Every line with the string "defining" should be copied from the data.

*Source information*:
»»

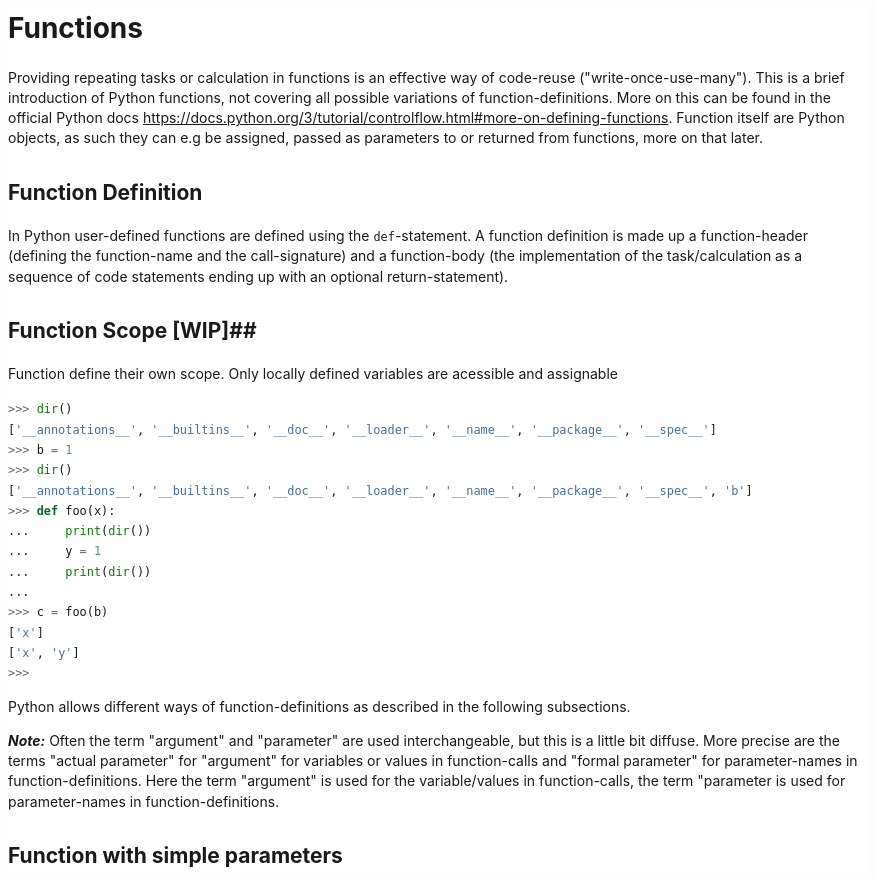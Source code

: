 # Functions

Providing repeating tasks or calculation in functions is an effective way of code-reuse ("write-once-use-many").
This is a brief introduction of Python functions, not covering all possible variations of function-definitions. More on this can be found in the official Python docs <https://docs.python.org/3/tutorial/controlflow.html#more-on-defining-functions>.
Function itself are Python objects, as such they can e.g be assigned, passed as parameters to or returned from functions, more on that later.

## Function Definition ##

In Python user-defined functions are defined using the `def`-statement. A function definition is made up
a function-header (defining the function-name and the call-signature)  and a function-body (the implementation of the task/calculation as a sequence of code statements ending up with an optional return-statement).

## Function Scope [WIP]##

Function define their own scope. Only locally defined variables are acessible and assignable

``` python
>>> dir()
['__annotations__', '__builtins__', '__doc__', '__loader__', '__name__', '__package__', '__spec__']
>>> b = 1
>>> dir()
['__annotations__', '__builtins__', '__doc__', '__loader__', '__name__', '__package__', '__spec__', 'b']
>>> def foo(x):
...     print(dir())
...     y = 1
...     print(dir())
... 
>>> c = foo(b)
['x']
['x', 'y']
>>>
```


Python allows different ways of function-definitions as described in the following subsections.

***Note:***
Often the term "argument" and "parameter" are used interchangeable, but this is a little bit diffuse. More precise are the terms "actual parameter" for "argument" for variables or values in function-calls and "formal parameter" for parameter-names in function-definitions. Here the term "argument" is used for the variable/values in function-calls, the term "parameter is used for parameter-names in function-definitions. 


## Function with simple parameters ##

««

*Response to the exercise*:
This is a brief introduction of Python functions, not covering all possible variations of function-definitions. More on this can be found in the official Python docs <https://docs.python.org/3/tutorial/controlflow.html#more-on-defining-functions>.
a function-header (defining the function-name and the call-signature)  and a function-body (the implementation of the task/calculation as a sequence of code statements ending up with an optional return-statement).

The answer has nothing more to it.